You didn't continue (from what I read) to pursue other opportunities, it just happened, and I don't really blame you for accepting a more desirable job. I honestly would have done the same.

however

Never text a resignation. You wouldn't want to be fired that way. Think about it.

You really should have made the effort to speak in person to the DON, during the day...I work full-time nocs, and I know that it is more than possible to accomplish certain things during day hours.

however

The damage is done. Next time you speak to management, be humble (not defensive), finish up your hours quietly (if they allow you) and put this down as a learning experience. Recognize that you burned a bridge, but you did what you perceived to be the best thing for you.

And remember,

Quitting a job is always hard and stressful.

Peace

Do your best not to burn any more bridges. I know that some people might be of the opinion that they would have been angry no matter what how you gave your resignation but you just really never know.

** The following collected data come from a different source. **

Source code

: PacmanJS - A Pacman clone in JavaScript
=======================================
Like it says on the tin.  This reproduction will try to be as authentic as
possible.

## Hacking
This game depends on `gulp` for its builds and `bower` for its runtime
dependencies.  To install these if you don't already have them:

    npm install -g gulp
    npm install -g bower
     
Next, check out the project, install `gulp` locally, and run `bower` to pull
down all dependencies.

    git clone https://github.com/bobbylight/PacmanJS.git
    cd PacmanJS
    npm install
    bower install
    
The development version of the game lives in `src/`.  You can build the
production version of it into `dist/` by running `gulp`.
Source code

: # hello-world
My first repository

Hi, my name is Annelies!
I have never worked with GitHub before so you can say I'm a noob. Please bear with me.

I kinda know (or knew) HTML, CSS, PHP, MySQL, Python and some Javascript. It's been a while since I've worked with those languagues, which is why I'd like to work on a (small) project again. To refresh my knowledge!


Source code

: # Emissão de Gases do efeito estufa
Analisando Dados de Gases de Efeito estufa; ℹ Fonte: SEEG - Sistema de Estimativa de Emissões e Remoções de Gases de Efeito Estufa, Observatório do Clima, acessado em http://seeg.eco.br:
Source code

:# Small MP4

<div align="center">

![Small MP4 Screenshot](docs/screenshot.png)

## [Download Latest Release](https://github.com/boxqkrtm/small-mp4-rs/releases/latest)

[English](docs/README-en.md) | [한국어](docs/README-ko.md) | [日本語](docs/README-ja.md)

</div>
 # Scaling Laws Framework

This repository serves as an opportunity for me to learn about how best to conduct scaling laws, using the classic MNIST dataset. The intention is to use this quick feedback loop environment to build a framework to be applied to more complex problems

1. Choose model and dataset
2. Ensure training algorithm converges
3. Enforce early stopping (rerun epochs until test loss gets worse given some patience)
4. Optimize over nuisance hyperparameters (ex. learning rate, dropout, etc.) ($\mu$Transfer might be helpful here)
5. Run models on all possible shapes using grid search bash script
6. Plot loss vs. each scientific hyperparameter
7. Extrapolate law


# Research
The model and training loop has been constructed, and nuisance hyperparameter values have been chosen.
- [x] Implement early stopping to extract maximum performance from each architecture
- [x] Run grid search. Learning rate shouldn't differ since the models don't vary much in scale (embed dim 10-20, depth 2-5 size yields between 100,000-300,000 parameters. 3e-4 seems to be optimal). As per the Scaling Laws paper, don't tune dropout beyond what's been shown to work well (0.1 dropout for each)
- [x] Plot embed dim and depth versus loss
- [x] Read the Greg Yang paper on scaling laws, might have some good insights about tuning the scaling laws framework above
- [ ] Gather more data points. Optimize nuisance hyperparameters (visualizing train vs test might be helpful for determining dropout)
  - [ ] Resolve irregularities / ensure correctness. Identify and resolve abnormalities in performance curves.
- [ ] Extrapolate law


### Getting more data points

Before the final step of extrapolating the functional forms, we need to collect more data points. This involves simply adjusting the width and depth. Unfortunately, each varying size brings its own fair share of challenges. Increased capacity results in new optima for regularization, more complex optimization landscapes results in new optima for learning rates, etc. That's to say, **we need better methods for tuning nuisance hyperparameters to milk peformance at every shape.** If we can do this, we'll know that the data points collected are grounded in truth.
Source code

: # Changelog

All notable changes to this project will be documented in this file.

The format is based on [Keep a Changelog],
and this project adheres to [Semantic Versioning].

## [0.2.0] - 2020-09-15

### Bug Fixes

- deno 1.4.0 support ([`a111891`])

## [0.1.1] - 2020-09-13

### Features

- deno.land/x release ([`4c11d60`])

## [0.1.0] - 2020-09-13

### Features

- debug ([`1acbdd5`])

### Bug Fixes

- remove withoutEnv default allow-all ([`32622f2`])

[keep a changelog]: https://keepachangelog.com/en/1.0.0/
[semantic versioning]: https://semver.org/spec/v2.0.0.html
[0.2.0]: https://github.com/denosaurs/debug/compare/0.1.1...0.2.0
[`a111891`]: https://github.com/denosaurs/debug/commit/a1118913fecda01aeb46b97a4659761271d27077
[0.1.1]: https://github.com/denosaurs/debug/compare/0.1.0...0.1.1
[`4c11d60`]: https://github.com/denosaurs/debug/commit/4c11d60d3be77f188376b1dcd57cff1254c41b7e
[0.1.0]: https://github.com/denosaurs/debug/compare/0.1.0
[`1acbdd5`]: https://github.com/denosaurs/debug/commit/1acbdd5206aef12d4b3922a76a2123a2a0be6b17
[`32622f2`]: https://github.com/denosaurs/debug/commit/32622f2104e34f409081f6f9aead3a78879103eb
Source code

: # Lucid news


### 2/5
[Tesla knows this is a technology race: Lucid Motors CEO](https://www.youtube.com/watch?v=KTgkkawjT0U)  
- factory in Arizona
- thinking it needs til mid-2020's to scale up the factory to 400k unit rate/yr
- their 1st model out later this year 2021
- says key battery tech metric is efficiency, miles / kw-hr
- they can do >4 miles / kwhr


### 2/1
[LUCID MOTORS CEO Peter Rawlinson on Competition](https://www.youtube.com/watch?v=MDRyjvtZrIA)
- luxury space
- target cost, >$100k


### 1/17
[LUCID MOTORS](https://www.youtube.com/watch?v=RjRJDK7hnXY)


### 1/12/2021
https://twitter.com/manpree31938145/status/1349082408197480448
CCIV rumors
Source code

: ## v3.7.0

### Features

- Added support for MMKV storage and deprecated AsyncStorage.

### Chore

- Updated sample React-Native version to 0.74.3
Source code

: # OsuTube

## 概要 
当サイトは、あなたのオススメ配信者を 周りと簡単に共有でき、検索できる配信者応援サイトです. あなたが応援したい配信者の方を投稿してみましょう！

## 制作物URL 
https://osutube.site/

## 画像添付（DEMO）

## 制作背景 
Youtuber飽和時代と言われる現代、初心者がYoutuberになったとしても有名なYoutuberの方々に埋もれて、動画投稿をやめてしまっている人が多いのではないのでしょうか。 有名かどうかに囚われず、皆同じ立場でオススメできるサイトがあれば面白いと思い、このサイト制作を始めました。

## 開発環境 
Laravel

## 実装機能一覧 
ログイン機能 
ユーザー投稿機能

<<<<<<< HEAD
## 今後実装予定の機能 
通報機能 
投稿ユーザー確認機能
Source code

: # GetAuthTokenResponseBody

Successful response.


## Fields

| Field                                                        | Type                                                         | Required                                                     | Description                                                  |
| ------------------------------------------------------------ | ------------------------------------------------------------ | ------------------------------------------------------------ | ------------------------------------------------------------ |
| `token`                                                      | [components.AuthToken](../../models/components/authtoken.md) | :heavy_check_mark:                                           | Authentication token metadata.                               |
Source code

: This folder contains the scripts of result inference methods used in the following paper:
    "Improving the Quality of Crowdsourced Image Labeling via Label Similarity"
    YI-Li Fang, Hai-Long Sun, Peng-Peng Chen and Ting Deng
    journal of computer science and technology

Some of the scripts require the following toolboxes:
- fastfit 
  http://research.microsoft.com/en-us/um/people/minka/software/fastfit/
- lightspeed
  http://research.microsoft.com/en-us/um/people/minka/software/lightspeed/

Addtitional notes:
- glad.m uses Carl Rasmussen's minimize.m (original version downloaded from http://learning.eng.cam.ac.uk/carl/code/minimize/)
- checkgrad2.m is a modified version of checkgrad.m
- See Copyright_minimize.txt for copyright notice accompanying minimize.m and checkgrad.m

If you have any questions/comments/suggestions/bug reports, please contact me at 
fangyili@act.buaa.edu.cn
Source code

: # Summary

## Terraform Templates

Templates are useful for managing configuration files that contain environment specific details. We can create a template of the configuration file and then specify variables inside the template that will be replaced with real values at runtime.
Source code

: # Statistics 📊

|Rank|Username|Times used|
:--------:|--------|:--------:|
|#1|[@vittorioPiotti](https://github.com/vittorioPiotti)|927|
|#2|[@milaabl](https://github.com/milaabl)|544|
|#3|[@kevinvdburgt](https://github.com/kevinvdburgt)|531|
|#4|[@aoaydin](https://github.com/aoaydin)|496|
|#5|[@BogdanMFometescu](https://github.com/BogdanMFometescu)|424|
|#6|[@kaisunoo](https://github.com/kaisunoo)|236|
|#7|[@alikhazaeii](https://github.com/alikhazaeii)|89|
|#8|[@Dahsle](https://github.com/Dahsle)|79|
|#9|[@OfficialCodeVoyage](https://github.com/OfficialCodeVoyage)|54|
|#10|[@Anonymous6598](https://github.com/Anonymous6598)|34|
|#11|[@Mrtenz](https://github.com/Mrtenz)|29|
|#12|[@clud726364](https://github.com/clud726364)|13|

You might need them as a recommendation one day, you might want to come back, or you might need/want some PRN extra work w/them once in a while.

Give your resignation in person.

In your remaining days at work do everything to get written letters of recommendation from any other supervisors that you can. You never know what will come up down the road. These people may not be available at all or may be made inaccessible to you. As previously stated, nothing more by email. I would do the formal letter of resignation, and try to have that final conversation to clear the air, but do not be surprised if the DON is not accommodating.